Encrypted software can shield you from being a hacker’s feast.
Is your facility HIPAA compliant? ACA NEWS on March 17 described the current scenario for chiropractics and what you should be doing about it. Read on to know how to fortify your practice with these strategic tips from ACA.
Take Stock of the Situation
Two decades down the line, HIPAA comes of age. Yet, we still have a lot to learn and upgrade. Many clinicians — especially those in smaller, often non-hospital-affiliated practices such as chiropractic — may need to expedite their efforts to protect their patients’ privacy in the electronic age and comply with laws like HIPAA and HITECH.
Most providers could do with a little more knowledge about the implicit obligations that a HIPAA form brings along. Here, ignorance would not be bliss!
Covered entity: Healthcare providers are considered covered entities if they electronically transmit “PHI” — protected health information. Most health care practitioners are considered “covered entities” under HIPAA and HITECH — but not necessarily all. In theory, it is possible to collect individually identifiable health information without transmitting it electronically, as in the past, but it would be the least practical option in this jet-age.
Transmitting PHI: HIPAA does not apply to you so long you do all your billing on paper and take only private-pay patients. But the moment you send any type of PHI outside of your office in electronic form, HIPAA almost certainly applies.
Moreover, if the patient information in your computer is Wi-Fi accessible, you may be unknowingly inviting hackers to a PHI feast!
HIPAA and HITECH requirements: HIPAA’s privacy rule requires that healthcare providers and other covered entities safeguard the PHI. HIPAA also mandates that covered entities give their patients a Notice of Privacy Practices (NPP) that describes their privacy rights and how you may use or disclose their PHI in the future. In a typical facility, “each patient gets a copy of the NPP and signs an acknowledgment. Computers are password protected and firewalls are used,” says Doreen Boivin, CPC, CCA, with Chiro Practice, Inc., in Saco, Maine.
The Department of Health and Human Services (HHS) has model NPPs on its website in both English and Spanish. You can use these as templates to meet government standards: www.hhs.gov/ocr/privacy/hipaa/modelnotices.html.
Come Clean With This 6- Point Strategy
A chain is only as strong as its weakest link. This could not be more true than in this scenario of safe maintenance of PHI.
1) Using Wi-Fi access does put your system at risk. A physical router with a firewall is a better option.
2) In case you already have a Wi-Fi access, remember to ask a hard core IT professional to empower your systems with the strongest fool proof security possible.

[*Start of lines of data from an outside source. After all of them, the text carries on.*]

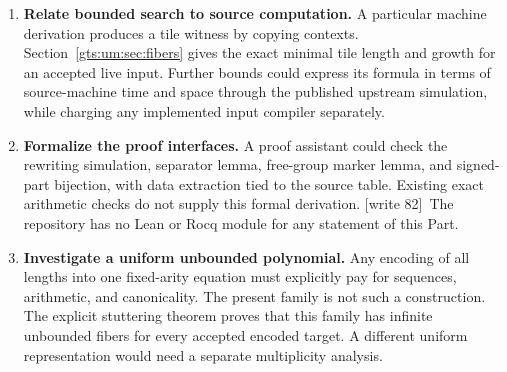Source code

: \documentclass[11pt,letterpaper]{article}
\theoremstyle{definition}
\theoremstyle{remark}
\newcommand{\Z}{\mathbb Z}
\newcommand{\SL}{\operatorname{SL}}
\newcommand{\hto}{\mathrel{\longrightarrow}}
\newcommand{\wtagc}{\textup{[write 82]}}
\begin{document}
\begin{enumerate}
\wtagc\ (3~October 2026.) Question~4 is answered in part in the repository, on the day the archive arrived. The research programme's review~\cite{repo-revmg} reconstructed all 229 matrices and derived a subset of 197: delete the copy tiles of the fifteen state letters and of $X$, with their paired generators $A_i,B_i$. On a valid input every copied context consists of $0,1,[,]$, so the forward direction of Lemma~\ref{gts:um:lem:tiles} survives, and the subset semigroup has the same target map and the same halting equivalence on valid inputs, hence the same conditional r.e.-completeness; the all-word equivalence of Lemma~\ref{gts:um:lem:tiles} is not preserved. The successor note~\cite{repo-ds193} uses the terminal word $[J1]$ in place of $X$, with the four cleanup rules $0J1\hto J1$, $J10\hto J1$, $1J1\hto J1$, $J11\hto J1$ and the 87 machine rules (91 rewrites and 96 tiles), and obtains 193 literal generators in $\SL_4(\Z)$; the accepting example of Section~\ref{gts:um:sec:examples} then needs 12 rewrites, 83 tiles and 167 generator factors. Its largest entry grows from 26 to 31 magnitude bits, while the total of entry bit lengths falls from 21,372 to 19,321. Neither note claims minimality, an inverse-closed alphabet or a Diophantine gate bound, and both keep the Neary--Woods dependency. They are not printed here, and the shipped files are source~08's.
\item \textbf{Relate bounded search to source computation.} A particular machine derivation produces a tile witness by copying contexts. Section~\ref{gts:um:sec:fibers} gives the exact minimal tile length and growth for an accepted live input. Further bounds could express its formula in terms of source-machine time and space through the published upstream simulation, while charging any implemented input compiler separately.
\item \textbf{Formalize the proof interfaces.} A proof assistant could check the rewriting simulation, separator lemma, free-group marker lemma, and signed-part bijection, with data extraction tied to the source table. Existing exact arithmetic checks do not supply this formal derivation.
\wtagc\ The repository has no Lean or Rocq module for any statement of this Part.
\item \textbf{Investigate a uniform unbounded polynomial.} Any encoding of all lengths into one fixed-arity equation must explicitly pay for sequences, arithmetic, and canonicality. The present family is not such a construction. The explicit stuttering theorem proves that this family has infinite unbounded fibers for every accepted encoded target. A different uniform representation would need a separate multiplicity analysis.

\end{enumerate}
\end{document}
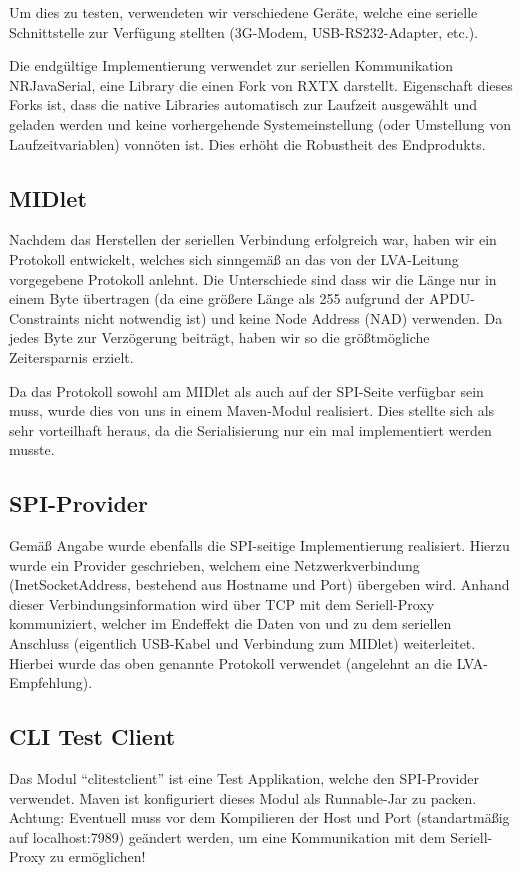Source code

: \documentclass[paper=a4, fontsize=11pt]{scrartcl}
\begin{document}
Um dies zu testen, verwendeten wir verschiedene Geräte, welche eine serielle Schnittstelle zur Verfügung stellten (3G-Modem, USB-RS232-Adapter, etc.).

Die endgültige Implementierung verwendet zur seriellen Kommunikation NRJavaSerial, eine Library die einen Fork von RXTX darstellt. Eigenschaft dieses Forks ist, dass die native Libraries automatisch zur Laufzeit ausgewählt und geladen werden und keine vorhergehende Systemeinstellung (oder Umstellung von Laufzeitvariablen) vonnöten ist. Dies erhöht die Robustheit des Endprodukts.

\subsection{MIDlet}
Nachdem das Herstellen der seriellen Verbindung erfolgreich war, haben wir ein Protokoll entwickelt, welches sich sinngemäß an das von der LVA-Leitung vorgegebene Protokoll anlehnt. Die Unterschiede sind dass wir die Länge nur in einem Byte übertragen (da eine größere Länge als 255 aufgrund der APDU-Constraints nicht notwendig ist) und keine Node Address (NAD) verwenden. Da jedes Byte zur Verzögerung beiträgt, haben wir so die größtmögliche Zeitersparnis erzielt.

Da das Protokoll sowohl am MIDlet als auch auf der SPI-Seite verfügbar sein muss, wurde dies von uns in einem Maven-Modul realisiert. Dies stellte sich als sehr vorteilhaft heraus, da die Serialisierung nur ein mal implementiert werden musste.

\subsection{SPI-Provider}
Gemäß Angabe wurde ebenfalls die SPI-seitige Implementierung realisiert. Hierzu wurde ein Provider geschrieben, welchem eine Netzwerkverbindung (InetSocketAddress, bestehend aus Hostname und Port) übergeben wird. Anhand dieser Verbindungsinformation wird über TCP mit dem Seriell-Proxy kommuniziert, welcher im Endeffekt die Daten von und zu dem seriellen Anschluss (eigentlich USB-Kabel und Verbindung zum MIDlet) weiterleitet. Hierbei wurde das oben genannte Protokoll verwendet (angelehnt an die LVA-Empfehlung).

\subsection{CLI Test Client}
Das Modul \enquote{clitestclient} ist eine Test Applikation, welche den SPI-Provider verwendet. Maven ist konfiguriert dieses Modul als Runnable-Jar zu packen. Achtung: Eventuell muss vor dem Kompilieren der Host und Port (standartmäßig auf localhost:7989) geändert werden, um eine Kommunikation mit dem Seriell-Proxy zu ermöglichen!
\end{document}
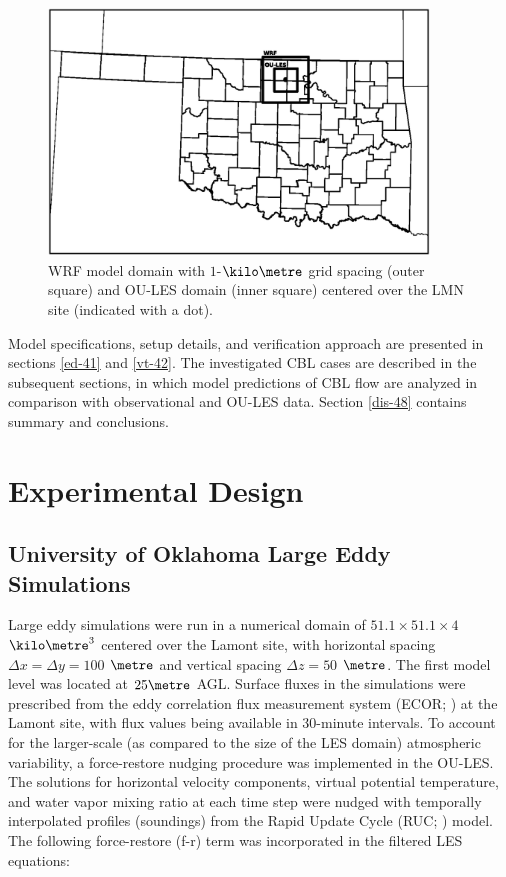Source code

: \begin{figure}[H]
\begin{center}
\includegraphics[width=0.9\textwidth]{figures/chapter4/domains}
\end{center}
\caption{WRF model domain with $1$-$\kilo\metre$ grid spacing (outer square) and OU-LES domain (inner square) centered over the LMN site (indicated with a dot).}
\label{figure01}
\end{figure}


Model specifications, setup details, and verification approach are presented in sections \autoref{ed-41} and \autoref{vt-42}. The investigated CBL cases are described in the subsequent sections, in which model predictions of CBL flow are analyzed in comparison with observational and OU-LES data. Section \autoref{dis-48} contains summary and conclusions.

\section{Experimental Design}
\label{ed-41}

\subsection{University of Oklahoma Large Eddy Simulations}
\label{les-411}

Large eddy simulations were run in a numerical domain of $51.1 \times 51.1 \times 4$ $\kilo\metre^3$ centered over the Lamont site, with horizontal spacing $\Delta x = \Delta y = 100$ $\metre$ and vertical spacing $\Delta z = 50$ $\metre$. The first model level was located at $25 \mbox {} \metre$ AGL. Surface fluxes in the simulations were prescribed from the eddy correlation flux measurement system (ECOR; \citealt{armECOR}) at the Lamont site, with flux values being available in 30-minute intervals. To account for the larger-scale (as compared to the size of the LES domain) atmospheric variability, a force-restore nudging procedure was implemented in the OU-LES. The solutions for horizontal velocity components, virtual potential temperature, and water vapor mixing ratio at each time step were nudged with temporally interpolated profiles (soundings) from the Rapid Update Cycle (RUC; \citealt{RUC}) model. The following force-restore (f-r) term was incorporated in the filtered LES equations:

3) It’s in your best interest to install encryption software to protect your email and other electronic transactions. Remember not to go for cheap software that is not HIPAA compliant.
4) Install software that can remotely disable or wipe your system if the device is lost or stolen. Learn more at: www.healthit.gov/providers-professionals/your-mobile-device-and-health-information-privacy-and-security.
5) Encrypt any mobile devices and laptops that may contain patient information.
6) Establish a plan for training office staff. HIPAA Solutions RX (www.hipaarx.net) offers DC-HIPAA, an online training course for chiropractics.
Don’t learn the hard way: In January 2013, the Hospice of Northern Idaho paid $50,000 to the HHS to settle potential HIPAA violations after they lost an unencrypted laptop containing sensitive patient information.
Good news: Encryption software not only helps to protect your systems and PHI from hacker attacks, but it also shields you from penalties. The HITECH rules mandate notification of patients (and local media if the breach could affect more than 500 people) if there is any type of breach of unsecured PHI. However, if you have encryption software, you would not have to make such a notification — even if a security breach happens. This also protects you from a penalty.
Have a Whistle Blower Ensure HIPAA Compliance
ACA urges you to designate someone from your office as the HIPAA privacy and security officer. The person would keep the HIPAA manual updated and would conduct an office risk assessment. This means he would inspect all the places that store PHI in your practice such as computers, laptops and tablets, file cabinets, and smartphones. He would then analyze how well they meet HIPAA’s privacy provisions and whether there is a possibility of a security breach. If he finds gaps, he would draw a compliance plan as well. “It is good to have someone oversee this and report to the doctor,” feels Boivin.
The road ahead: Working on this simple strategy should help you stay clear of PHI violations. Remember to keep yourself updated on the regulations on the website: (www.hhs.gov/ocr/privacy/hipaa/administrative/privacyrule/index.html), and regularly check the OCR privacy site (www.hhs.gov/ocr/privacy).